1. Conta Geral do Estado, o que é?
Abreviadamente designada pela sigla CGE, a Conta Geral do Estado, conforme ensina o Professor Teodoro Waty em “Finanças Públicas e Direito Financeiro” (2011; p. 195), «regista as receitas e despesas que foram efectivamente cobradas e efectuadas durante um determinado ano económico». O ano económico equivale ao ano civil, pelo que inicia no mês de Janeiro e termina em Dezembro daquele ano.
A CGE constitui, assim, «um meio de controlar, a posterior, a execução orçamental e de responsabilizar os agentes dessa mesma execução» (idem; p. 197).
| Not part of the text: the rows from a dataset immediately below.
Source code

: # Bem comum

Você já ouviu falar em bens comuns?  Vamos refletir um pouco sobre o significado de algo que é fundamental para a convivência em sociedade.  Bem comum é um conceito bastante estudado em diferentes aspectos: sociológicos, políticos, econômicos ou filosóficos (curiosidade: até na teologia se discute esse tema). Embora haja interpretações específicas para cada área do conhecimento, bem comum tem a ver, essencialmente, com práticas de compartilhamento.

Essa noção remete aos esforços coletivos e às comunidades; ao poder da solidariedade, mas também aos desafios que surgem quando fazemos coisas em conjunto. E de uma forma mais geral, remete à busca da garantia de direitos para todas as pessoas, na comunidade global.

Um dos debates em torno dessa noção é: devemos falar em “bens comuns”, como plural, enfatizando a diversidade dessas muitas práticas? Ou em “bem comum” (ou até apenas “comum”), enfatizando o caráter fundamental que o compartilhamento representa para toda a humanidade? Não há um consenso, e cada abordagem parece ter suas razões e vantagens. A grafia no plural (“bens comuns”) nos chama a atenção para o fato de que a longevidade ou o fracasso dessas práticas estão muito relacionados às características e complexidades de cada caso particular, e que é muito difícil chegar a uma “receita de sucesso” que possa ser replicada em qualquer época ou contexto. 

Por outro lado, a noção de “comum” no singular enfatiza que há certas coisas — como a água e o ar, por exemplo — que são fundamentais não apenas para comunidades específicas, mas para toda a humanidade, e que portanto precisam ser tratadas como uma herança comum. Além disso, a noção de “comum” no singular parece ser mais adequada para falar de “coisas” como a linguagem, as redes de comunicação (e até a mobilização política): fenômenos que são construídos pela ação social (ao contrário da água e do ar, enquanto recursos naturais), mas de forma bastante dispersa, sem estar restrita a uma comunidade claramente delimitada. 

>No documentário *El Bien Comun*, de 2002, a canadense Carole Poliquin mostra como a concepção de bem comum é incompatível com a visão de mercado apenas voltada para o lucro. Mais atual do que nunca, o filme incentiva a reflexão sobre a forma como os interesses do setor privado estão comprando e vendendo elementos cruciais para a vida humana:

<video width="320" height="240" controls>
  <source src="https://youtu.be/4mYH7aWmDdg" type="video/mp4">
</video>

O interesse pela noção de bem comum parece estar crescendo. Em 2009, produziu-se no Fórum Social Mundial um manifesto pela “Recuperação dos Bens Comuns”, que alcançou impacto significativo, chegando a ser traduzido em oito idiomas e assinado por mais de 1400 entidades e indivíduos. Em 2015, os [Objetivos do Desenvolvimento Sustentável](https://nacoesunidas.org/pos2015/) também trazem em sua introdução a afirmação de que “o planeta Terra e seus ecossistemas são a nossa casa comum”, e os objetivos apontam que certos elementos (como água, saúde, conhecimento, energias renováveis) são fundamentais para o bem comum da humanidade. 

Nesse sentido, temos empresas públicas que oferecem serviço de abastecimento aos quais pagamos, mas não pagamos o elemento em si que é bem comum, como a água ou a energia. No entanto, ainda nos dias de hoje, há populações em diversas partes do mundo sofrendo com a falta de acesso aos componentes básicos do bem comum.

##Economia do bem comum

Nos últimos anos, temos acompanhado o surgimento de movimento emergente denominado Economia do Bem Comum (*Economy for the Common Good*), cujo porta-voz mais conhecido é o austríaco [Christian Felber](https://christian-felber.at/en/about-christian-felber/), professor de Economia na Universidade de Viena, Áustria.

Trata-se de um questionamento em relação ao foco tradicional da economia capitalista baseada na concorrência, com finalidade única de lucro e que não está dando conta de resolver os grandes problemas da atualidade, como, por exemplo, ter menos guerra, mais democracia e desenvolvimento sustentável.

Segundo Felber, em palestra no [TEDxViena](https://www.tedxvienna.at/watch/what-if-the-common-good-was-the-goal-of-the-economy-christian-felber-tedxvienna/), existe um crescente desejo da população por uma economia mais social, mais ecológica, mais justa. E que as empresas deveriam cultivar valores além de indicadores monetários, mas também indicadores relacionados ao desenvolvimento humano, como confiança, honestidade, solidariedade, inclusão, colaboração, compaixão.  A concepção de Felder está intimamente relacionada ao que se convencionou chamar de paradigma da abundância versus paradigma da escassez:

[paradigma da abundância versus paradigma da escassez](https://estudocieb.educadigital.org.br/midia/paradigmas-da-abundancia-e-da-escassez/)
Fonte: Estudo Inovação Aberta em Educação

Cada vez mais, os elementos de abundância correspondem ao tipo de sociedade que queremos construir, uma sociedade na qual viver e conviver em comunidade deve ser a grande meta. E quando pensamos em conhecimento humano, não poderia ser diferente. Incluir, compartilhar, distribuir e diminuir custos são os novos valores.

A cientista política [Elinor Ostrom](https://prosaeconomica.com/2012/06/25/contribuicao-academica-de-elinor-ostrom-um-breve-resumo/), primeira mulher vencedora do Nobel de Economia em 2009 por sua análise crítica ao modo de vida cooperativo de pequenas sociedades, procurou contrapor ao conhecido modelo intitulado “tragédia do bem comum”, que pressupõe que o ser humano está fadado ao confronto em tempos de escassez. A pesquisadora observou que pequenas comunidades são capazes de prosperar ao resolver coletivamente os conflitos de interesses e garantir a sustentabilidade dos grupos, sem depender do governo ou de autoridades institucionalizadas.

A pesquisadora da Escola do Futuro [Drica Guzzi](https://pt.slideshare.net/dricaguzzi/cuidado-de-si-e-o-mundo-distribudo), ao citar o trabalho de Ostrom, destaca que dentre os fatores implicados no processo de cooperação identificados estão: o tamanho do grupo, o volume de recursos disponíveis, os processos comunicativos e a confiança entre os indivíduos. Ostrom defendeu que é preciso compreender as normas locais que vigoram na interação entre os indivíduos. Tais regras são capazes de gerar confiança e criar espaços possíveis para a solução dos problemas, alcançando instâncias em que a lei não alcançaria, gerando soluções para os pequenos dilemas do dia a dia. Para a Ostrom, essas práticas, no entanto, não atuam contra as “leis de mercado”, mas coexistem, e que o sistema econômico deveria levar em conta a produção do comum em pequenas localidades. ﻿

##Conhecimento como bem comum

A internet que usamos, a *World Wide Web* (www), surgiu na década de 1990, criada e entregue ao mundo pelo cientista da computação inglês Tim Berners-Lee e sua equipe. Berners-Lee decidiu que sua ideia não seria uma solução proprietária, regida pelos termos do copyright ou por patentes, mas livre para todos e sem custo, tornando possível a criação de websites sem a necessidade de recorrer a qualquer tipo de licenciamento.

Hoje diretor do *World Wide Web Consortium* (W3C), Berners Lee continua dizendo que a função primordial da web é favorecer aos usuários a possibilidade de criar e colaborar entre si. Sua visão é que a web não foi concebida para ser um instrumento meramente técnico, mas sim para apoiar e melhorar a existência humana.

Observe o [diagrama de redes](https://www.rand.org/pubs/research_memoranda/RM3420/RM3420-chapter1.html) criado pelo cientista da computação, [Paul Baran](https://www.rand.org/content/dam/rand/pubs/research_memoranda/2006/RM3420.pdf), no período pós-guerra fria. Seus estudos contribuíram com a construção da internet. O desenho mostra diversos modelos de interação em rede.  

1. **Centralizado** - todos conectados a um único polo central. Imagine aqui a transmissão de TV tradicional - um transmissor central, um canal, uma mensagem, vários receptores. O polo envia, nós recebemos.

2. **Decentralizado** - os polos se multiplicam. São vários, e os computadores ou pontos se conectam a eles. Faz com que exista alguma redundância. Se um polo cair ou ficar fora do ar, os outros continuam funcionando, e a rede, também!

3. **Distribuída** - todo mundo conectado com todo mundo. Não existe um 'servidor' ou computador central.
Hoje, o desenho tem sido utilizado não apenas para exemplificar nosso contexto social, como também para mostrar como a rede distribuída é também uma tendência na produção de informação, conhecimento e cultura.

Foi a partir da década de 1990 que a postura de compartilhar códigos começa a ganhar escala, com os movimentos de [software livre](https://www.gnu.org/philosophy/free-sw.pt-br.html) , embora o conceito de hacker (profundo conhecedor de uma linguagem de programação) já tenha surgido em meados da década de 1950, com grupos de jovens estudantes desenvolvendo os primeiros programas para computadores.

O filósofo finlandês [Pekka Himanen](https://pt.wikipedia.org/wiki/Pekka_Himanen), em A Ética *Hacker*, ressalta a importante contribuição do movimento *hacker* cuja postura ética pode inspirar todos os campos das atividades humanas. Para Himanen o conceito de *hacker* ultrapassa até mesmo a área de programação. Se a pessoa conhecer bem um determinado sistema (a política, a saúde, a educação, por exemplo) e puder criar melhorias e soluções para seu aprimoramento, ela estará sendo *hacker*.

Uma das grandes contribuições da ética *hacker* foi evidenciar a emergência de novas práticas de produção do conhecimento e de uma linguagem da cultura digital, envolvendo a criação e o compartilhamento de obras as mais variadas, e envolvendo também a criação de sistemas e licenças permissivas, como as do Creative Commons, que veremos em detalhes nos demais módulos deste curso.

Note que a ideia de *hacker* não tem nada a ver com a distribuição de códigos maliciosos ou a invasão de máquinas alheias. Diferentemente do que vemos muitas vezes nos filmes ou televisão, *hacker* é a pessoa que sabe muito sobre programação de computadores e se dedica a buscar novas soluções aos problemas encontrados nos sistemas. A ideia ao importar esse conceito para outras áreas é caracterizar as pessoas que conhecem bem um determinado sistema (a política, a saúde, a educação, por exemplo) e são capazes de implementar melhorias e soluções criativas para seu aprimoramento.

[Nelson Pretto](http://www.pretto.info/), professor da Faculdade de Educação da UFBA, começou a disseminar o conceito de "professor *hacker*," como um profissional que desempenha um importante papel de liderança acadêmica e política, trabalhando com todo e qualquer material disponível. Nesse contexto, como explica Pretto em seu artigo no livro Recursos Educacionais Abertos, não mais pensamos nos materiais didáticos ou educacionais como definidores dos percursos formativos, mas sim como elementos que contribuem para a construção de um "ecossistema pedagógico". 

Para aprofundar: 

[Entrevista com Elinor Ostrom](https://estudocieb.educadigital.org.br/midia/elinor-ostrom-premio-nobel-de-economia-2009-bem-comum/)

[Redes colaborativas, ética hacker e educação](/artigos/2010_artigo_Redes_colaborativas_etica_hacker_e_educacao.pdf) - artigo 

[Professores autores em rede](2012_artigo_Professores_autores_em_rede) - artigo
É um elemento de avaliação do desempenho dos órgãos e instituições do Estado, devendo ser apresentada à Assembleia da República e ao Tribunal Administrativo até 31 de Maio do ano seguinte a que este diz respeito (nº 1 do art. 50 da lei do SISTAFE).
A CGE apesar de merecer apreciação do Tribunal Administrativo, que elabora o «Relatório e Parecer», antes de sua aprovação pela Assembleia da República, este o faz sem qualquer tipo de juridicidade: quer o Relatório como o Parecer do Tribunal Administrativo sobre a CGE, não constituem actos jurisdicionais, mas «um acto consultivo do Parlamento antes de este aprovar a Conta do Governo» (idem: p. 199).
Portanto, a sua submissão ao Tribunal Administrativo é, neste sentido, de natureza formal. É um comando que decorre da lei: a Lei do SISTAFE – Sistema de Administração Financeira do Estado ou, simplesmente, Lei nº 9/2002, de 12 de Fevereiro. Neste âmbito, acentuamos, ao Tribunal Administrativo não está-lhe reservado qualquer tipo de julgamento do documento da CGE apresentado pelo Governo.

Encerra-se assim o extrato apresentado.